Much of the drama has been removed from the Maui Women’s Pro, which opens today at Honolua Bay. The world title will be going to Tyler Wright for the first time, after she clinched by reaching the final in France.
Much of the drama has been removed from the Maui Women’s Pro, which opens today at Honolua Bay. The world title will be going to Tyler Wright for the first time, after she clinched by reaching the final in France. Courtney Conlogue will almost certainly finish in second place for the second year in a row and Carissa Moore will most likely finish just behind her in third.

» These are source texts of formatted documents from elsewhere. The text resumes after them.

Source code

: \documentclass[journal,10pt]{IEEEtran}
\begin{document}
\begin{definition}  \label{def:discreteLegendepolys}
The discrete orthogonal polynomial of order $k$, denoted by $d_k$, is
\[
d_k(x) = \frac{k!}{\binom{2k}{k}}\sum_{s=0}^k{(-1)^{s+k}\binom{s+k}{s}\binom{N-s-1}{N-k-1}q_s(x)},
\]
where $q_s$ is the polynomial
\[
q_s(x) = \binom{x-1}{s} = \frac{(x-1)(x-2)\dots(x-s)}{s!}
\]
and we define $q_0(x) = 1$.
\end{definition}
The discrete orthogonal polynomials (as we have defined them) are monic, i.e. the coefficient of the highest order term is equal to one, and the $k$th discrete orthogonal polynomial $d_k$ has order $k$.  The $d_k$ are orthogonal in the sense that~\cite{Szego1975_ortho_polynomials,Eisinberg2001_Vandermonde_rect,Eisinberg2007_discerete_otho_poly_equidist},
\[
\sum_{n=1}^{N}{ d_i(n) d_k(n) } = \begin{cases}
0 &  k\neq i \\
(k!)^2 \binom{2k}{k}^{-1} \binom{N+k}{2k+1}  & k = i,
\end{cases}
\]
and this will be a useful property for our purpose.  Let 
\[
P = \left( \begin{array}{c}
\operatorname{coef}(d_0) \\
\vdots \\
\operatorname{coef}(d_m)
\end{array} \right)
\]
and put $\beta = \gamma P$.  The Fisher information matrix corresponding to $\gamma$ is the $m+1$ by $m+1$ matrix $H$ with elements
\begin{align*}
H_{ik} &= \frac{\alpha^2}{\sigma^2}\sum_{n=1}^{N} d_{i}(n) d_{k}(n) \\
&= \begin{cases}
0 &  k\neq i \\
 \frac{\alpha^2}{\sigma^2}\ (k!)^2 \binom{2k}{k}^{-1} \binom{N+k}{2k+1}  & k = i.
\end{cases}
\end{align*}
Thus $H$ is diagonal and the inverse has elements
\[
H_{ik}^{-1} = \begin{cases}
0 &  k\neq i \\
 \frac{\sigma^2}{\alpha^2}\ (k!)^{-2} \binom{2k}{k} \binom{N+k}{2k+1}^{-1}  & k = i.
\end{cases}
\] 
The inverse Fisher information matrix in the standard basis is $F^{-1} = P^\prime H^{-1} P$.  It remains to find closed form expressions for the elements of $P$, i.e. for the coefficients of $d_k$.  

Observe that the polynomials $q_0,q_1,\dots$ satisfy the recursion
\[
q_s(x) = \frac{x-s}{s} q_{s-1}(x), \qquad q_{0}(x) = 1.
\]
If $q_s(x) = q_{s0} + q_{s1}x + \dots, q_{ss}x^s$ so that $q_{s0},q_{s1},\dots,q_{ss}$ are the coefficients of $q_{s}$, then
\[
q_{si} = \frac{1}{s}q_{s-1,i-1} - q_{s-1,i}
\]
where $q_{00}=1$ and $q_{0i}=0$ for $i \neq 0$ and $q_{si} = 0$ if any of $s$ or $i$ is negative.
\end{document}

But there is still plenty to surf for as the women put on the jersey for the final time in 2016. Wright is going after her fifth win of the season, which would tie Stephanie Gilmore for most in one calendar year (2008). Moore will be eyeing her third straight Maui Pro victory, also hoping to win the season’s final event for the fourth year in a row.
The qualifiers are mostly set, unless Bianca Buitendag pulls a rabbit out of her hat. After finishing last season comfortably in fourth place on the Championship Tour, Buitendag has had a much rougher go in 2016. She’s only reached finals day twice and hasn’t made a final. If she hopes to make it back for 2017, she’ll need to drastically outperform the rest of her resume and win the whole thing on Maui. That’s the only chance she’ll have to overtake Laura Enever for the final automatic re-qualification position.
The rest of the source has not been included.